Reaching out for CalFresh
Efforts under way to help more Butte County residents benefit
Although CalFresh is often referred to as “food stamps,” the days when recipients paid for food with food-stamp dollars are long gone. Today they swipe a card much like a bank debit card.
It’s a technological improvement that also removes some of the stigma of being a food-stamp recipient.
Similarly, people no longer have to come into the “welfare department” to apply; they can do so online. That also removes some of the stigma—appropriately, said Cathi Grams, director of the Butte County Department of Employment and Social Services, because “CalFresh is a nutrition program, not welfare.”
Grams would like to see more federal food-stamp dollars being injected into the local economy, and more people buying and eating healthful foods. Both would benefit the county greatly, since so much of the food consumed is grown right here.
There are several reasons why people don’t apply, she said. Some aren’t aware of the program or don’t realize they meet eligibility requirements. Others lack transportation to the social-services department or cannot make it in during normal business hours. And some still feel the stigma of accepting assistance.
Her department, like those in other counties, has streamlined the application process by putting it online (at C4Yourself.com). It’s also currently in discussions with the Butte County Department of Public Health to develop an outreach program designed to target eligible seniors and the Women, Infant and Children (WIC) program.
But the most significant outreach program is being run out of the Center for Nutrition and Activity Promotion (CNAP), a program of the Chico State University Research Foundation.

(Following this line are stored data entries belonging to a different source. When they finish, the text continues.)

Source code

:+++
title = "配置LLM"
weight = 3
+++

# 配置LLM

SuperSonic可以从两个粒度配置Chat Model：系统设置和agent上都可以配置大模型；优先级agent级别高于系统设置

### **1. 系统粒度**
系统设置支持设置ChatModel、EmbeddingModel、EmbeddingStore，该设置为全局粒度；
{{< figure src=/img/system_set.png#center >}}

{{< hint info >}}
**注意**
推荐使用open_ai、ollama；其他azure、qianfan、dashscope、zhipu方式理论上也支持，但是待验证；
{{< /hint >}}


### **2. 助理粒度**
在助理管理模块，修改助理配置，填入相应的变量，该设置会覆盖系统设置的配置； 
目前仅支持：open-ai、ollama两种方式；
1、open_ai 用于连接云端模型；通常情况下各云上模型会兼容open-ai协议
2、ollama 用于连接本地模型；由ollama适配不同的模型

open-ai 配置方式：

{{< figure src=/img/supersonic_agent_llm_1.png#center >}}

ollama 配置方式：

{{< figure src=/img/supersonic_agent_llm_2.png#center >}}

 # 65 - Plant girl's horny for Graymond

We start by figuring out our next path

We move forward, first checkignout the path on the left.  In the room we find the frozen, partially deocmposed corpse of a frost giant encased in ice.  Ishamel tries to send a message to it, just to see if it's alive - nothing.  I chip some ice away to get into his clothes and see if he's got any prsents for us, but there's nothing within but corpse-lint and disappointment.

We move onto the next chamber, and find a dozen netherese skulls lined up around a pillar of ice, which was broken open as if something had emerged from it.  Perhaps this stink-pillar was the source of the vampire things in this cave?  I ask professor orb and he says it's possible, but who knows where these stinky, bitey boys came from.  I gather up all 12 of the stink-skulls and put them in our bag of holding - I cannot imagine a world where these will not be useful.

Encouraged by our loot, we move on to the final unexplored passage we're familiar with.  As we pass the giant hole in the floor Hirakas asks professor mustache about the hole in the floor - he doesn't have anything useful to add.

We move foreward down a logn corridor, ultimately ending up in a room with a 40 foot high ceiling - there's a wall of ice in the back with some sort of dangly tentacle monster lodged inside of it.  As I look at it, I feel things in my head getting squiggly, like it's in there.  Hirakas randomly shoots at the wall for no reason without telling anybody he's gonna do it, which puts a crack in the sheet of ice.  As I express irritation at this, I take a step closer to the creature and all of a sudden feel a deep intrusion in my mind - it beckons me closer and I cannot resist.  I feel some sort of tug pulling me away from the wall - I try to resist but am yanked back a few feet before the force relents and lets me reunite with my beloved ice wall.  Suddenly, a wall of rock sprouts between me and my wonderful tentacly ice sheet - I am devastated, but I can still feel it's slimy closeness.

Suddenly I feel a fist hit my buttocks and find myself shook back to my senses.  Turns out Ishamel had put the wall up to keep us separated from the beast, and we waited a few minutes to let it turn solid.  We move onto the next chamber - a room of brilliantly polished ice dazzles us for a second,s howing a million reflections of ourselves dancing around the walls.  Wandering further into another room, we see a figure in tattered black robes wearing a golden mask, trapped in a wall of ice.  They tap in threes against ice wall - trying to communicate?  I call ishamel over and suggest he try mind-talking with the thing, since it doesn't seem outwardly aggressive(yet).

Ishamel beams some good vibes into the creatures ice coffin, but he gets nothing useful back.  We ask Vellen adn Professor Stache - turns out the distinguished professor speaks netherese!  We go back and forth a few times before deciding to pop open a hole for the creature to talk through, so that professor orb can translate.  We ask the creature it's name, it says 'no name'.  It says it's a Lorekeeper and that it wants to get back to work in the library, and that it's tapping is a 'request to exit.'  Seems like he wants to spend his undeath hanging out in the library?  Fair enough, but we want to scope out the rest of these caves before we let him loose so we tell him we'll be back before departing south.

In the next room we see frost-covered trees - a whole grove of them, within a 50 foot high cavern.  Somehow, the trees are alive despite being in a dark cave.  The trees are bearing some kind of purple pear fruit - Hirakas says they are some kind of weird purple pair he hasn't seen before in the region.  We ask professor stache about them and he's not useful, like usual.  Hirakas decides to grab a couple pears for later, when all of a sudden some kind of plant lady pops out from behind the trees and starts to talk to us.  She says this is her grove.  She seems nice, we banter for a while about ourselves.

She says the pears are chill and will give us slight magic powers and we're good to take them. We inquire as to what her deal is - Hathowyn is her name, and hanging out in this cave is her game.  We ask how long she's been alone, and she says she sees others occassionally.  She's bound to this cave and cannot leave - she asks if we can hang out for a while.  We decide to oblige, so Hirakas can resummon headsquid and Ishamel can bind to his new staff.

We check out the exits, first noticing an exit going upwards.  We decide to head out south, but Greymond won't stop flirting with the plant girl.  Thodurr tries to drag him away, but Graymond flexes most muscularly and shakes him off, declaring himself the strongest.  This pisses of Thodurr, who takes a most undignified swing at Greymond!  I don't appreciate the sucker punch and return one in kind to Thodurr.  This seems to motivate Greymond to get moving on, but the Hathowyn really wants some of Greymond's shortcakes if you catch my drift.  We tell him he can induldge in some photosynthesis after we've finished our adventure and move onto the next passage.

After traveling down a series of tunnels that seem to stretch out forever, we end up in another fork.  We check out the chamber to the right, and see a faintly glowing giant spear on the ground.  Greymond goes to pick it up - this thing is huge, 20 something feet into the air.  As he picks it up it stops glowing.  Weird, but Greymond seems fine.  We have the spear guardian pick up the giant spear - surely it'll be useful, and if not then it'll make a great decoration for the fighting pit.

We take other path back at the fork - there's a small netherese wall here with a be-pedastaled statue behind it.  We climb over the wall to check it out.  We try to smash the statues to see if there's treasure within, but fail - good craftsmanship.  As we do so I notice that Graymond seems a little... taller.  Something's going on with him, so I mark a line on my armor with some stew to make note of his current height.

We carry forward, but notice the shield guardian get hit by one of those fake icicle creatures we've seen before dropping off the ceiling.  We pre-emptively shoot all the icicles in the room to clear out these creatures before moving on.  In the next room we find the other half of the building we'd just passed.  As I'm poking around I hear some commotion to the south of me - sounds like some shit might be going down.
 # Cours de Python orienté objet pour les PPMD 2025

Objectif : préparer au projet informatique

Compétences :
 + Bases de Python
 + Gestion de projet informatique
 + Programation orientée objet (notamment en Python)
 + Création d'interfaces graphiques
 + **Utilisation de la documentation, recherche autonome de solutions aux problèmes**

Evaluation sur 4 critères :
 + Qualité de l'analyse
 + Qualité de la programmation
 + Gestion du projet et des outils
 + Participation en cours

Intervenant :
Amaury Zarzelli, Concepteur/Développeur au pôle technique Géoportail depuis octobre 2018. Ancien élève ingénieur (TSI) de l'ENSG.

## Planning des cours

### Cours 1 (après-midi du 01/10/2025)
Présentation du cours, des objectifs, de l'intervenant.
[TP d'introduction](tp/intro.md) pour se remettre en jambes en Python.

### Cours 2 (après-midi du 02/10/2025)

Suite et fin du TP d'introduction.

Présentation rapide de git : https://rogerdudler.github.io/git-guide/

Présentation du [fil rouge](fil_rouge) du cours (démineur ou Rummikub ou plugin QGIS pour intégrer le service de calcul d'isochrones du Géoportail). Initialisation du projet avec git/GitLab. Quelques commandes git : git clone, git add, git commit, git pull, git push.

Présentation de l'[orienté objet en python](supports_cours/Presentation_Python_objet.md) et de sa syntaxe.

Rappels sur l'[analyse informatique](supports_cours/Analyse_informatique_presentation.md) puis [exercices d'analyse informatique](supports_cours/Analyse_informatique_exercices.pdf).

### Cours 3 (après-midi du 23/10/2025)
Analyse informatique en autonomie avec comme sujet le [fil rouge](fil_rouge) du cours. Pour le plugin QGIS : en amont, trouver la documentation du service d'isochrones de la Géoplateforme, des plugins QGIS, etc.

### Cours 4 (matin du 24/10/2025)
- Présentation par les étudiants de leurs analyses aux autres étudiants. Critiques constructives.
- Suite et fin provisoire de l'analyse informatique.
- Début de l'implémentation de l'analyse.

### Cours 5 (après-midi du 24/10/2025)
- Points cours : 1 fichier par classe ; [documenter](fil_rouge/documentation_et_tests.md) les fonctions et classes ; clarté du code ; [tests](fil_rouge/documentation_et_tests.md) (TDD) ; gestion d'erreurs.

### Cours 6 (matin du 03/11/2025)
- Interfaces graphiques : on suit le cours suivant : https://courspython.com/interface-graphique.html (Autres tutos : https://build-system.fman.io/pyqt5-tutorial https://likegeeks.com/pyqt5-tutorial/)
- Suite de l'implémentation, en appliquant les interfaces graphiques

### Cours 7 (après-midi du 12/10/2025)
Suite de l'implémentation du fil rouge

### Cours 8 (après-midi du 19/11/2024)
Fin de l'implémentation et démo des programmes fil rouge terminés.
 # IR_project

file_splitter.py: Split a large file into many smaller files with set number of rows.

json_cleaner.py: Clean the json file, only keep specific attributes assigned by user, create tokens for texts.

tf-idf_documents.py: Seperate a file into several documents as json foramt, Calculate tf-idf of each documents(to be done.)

Now in the first year of a two-year grant from the U.S. Department of Agriculture, CNAP is working to increase the percentage of eligible CalFresh recipients in northeastern California from 50 percent to 70 percent, the national average. For example, an estimated 29,552 Butte County residents are income eligible for CalFresh but are not participating in the program, explained Wendy Oji Kaplan, the outreach program’s coordinator.
CNAP subcontracts with existing service organizations such as the Community Action Agency of Butte County, the Torres Community Shelter, Youth for Change, the Shasta County Office of Education and First 5 Siskiyou Children & Families Commission. It provides training so these agencies can do prescreening for CalFresh eligibility, as well as help applicants with their documentation, Kaplan said.
It’s also working with local farmers’ markets to set up EBT (electronic-benefit-transfer) readers, so recipients can purchase food there. They are now available at the Chico Certified Farmers’ Markets in Chico (Saturdays and Wednesdays) as well as those in Oroville (Saturdays) and Paradise (Tuesdays and Thursdays). Also, markets run by cChaos—in Chapmantown and Southside Oroville—accept EBT cards.
Kaplan wants people to know that 60 percent of the CalFresh participants are children, and that 70 percent of CalFresh households include children. The program makes it easier for their parents, many of them among the working poor, to put nutritious food on the table.